Epilogue — The Ghost Shift

Every economy has a night crew. You don’t see them on the org chart; you hear them in the vents. Hands and habits that kept showing up after we changed the signs on the building: the lamplighter’s patience hiding in a sensor network, the milkman’s punctuality reborn as a delivery window, the projectionist’s ritual disguised as autoplay that still freezes at the kiss. Call it the Ghost Shift—the part of us that keeps working after the job title clocks out.

We thought we were our jobs; we were our contributions. The title is a coat; the work is the weather. Coats go out of style; weather arrives anyway: care that finds a patient, craft that builds a bridge, courage that speaks up, and the stubborn choice to make meaning when the market no longer mandates it.

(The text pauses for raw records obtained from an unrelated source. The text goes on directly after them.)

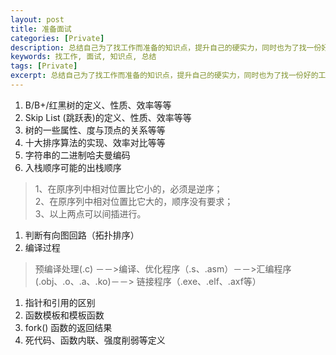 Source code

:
```yaml
---
layout: post
title: 准备面试
categories: [Private]
description: 总结自己为了找工作而准备的知识点，提升自己的硬实力，同时也为了找一份好的工作。
keywords: 找工作, 面试, 知识点, 总结
tags: [Private]
excerpt: 总结自己为了找工作而准备的知识点，提升自己的硬实力，同时也为了找一份好的工作。
---
```

1. B/B+/红黑树的定义、性质、效率等等
1. Skip List (跳跃表)的定义、性质、效率等等
1. 树的一些属性、度与顶点的关系等等
1. 十大排序算法的实现、效率对比等等
1. 字符串的二进制哈夫曼编码
1. 入栈顺序可能的出栈顺序
> 1、在原序列中相对位置比它小的，必须是逆序；   
> 2、在原序列中相对位置比它大的，顺序没有要求；   
> 3、以上两点可以间插进行。  
1. 判断有向图回路（拓扑排序）
1. 编译过程
> 预编译处理(.c) －－>编译、优化程序（.s、.asm）－－>汇编程序(.obj、.o、.a、.ko)－－> 链接程序（.exe、.elf、.axf等）
1. 指针和引用的区别
1. 函数模板和模板函数
1. fork() 函数的返回结果
1. 死代码、函数内联、强度削弱等定义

I carry many memories with me. My father’s metal lunch pail, empty by noon, clean by habit, shelved after nearly fifty years of building homes; he missed his team of skilled craftsmen more than the metal. Me, always in a rush but, always handing the cab driver a few dollars along with thanks big enough to make their day. The flicker of a projector in an empty booth, a ghost light for a trade that taught us to thread our stories through darkness and aim them through our hearts at a wall. The jobs ended. The muscle memory didn’t.

If this week’s Vox Populi has a villain, it’s not tech; it’s forgetting—the committee that confuses a pilot with a plan, a spreadsheet with a promise, a layoff with a strategy. We are better than our memos. When horses left, we learned engines. When engines left, we learned code. When code left, we learned to teach the code how not to be stupid near people. Every time, the Ghost Shift trained the daylight.

We laughed through it: at self-checkout declaring a watermelon an “unexpected item,” phone menus demanding we shout “REPRESENTATIVE,” at the Wang word processor we feared and the chatbot that now compliments our “writing voice” like it’s buying us dinner.

Humor keeps us human.

Here’s the turn: the human verbs persist. Care survives automation because consent isn’t a button. Craft survives scale because taste doesn’t travel by API. Courage survives optimization because there’s no shortcut to saying the necessary thing when it costs you. And choice survives everything.

Let’s hold baptisms alongside funerals: Trust Ambassadors who rescue self-checkout lines; Model Auditors who say “No” with footnotes and a smile; Experience Nurses who fix the trip, not the ticket; Reality Compliance Officers who spot fakes before they spot your mother. New names for old vows: keep people safe, seen, well-served. The Ghost Shift deserves payroll.

A small prayer for the undeleted:

"May your errors be reversible, your “Are you sure?” boxes honest, and your bosses allergic to euphemism. May your metrics measure what matters and ignore theater. May your guild answer on the first ring. May apologies arrive faster than press releases. May your children think “bring your whole self to work” refers to integrity, not unpaid performance art."

Final image: blue hour. A driverless taxi glides curbside. No meter, no small talk, no dispatcher saying, “I got something five minutes out if you can be nice about it.” A human opens the door for another human—not for a tip or rating, but for grace. They nod: we’re in this together, even if headed different ways. The passenger gets in. The car slides off. Somewhere a bot files a perfect utilization report. Somewhere a person calls their mother.

The real work continues. And so will we.